Large scale lending has not returned to the property market and the number of delinquencies is on the rise, says credit ratings agency Moody’s Investors Service in a special report on the emirate.

The Dubai residential property market generally remains oversupplied and the downward trend in the market is unlikely to stabilise before Q2 2010,’ the report says.

Its analysts point out that a number of factors are set to shape the real estate sector in the coming months. These include the merger of two of the emirates largest master real estate developers, the inauguration of Burj Dubai, the world’s tallest tower, and the opening of the Dubai Metro.

The merger of Emaar Properties and Dubai Holding Commercial Operations Group’s three companies Sama Dubai, Dubai Properties and leisure developer Tatweer, will create a new giant in Dubai’s real estate market and the new company will have unrivalled access to a sizeable land bank, strengthened bargaining power with contractors and benefit from economies of scale, the report said.

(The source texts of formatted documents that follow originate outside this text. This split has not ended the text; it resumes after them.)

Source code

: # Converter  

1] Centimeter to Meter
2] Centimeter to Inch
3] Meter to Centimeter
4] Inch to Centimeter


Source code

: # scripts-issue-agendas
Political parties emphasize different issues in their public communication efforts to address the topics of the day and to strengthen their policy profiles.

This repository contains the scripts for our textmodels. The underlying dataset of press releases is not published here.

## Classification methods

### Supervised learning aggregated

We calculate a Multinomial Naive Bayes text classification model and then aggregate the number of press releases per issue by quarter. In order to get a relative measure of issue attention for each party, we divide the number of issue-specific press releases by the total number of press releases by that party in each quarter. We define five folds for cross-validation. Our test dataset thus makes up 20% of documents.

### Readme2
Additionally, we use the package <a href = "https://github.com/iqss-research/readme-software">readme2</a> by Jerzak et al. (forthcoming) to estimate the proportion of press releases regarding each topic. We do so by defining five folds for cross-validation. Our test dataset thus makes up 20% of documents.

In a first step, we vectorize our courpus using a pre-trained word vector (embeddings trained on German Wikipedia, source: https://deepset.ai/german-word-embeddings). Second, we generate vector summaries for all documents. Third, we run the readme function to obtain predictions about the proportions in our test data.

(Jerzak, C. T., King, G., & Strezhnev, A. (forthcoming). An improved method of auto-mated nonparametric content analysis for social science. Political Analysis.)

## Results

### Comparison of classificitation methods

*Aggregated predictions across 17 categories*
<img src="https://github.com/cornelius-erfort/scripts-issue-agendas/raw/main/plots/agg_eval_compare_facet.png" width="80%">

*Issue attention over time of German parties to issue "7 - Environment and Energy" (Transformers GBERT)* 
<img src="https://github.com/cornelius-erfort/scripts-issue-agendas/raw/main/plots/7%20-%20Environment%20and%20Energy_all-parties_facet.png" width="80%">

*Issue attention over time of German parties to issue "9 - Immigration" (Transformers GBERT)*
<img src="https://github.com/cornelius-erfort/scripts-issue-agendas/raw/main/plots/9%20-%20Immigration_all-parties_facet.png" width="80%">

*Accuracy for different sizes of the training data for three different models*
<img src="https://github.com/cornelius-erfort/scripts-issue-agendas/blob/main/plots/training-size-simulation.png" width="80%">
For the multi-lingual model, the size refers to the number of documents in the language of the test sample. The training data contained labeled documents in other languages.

But it is also warning that larger government ownership in Emaar may not be sufficient to mitigate the detrimental impact that the merger would have on the company’s fundamental creditworthiness.

Furthermore, ongoing market weakness and the prospects of weaker cash flow over the near to medium term will impact the combined group going forward,’ said Martin Kohlhase, an associate analyst in Moody’s Corporate Finance Group in Dubai.

Moody’s said it would keep ratings for Emaar Properties and Dubai Holding under review until the merger is finalised at the end of 2009.

‘We believe that the valuation will largely be driven by value assigned to the land bank of Dubai Holding, which may be adjusted downward to reflect Dubai’s overall economic downturn over the past nine months,’ Kohlhase added.    Moody’s outlook for the GCC real estate sector for the coming 12 to 18 months remains negative.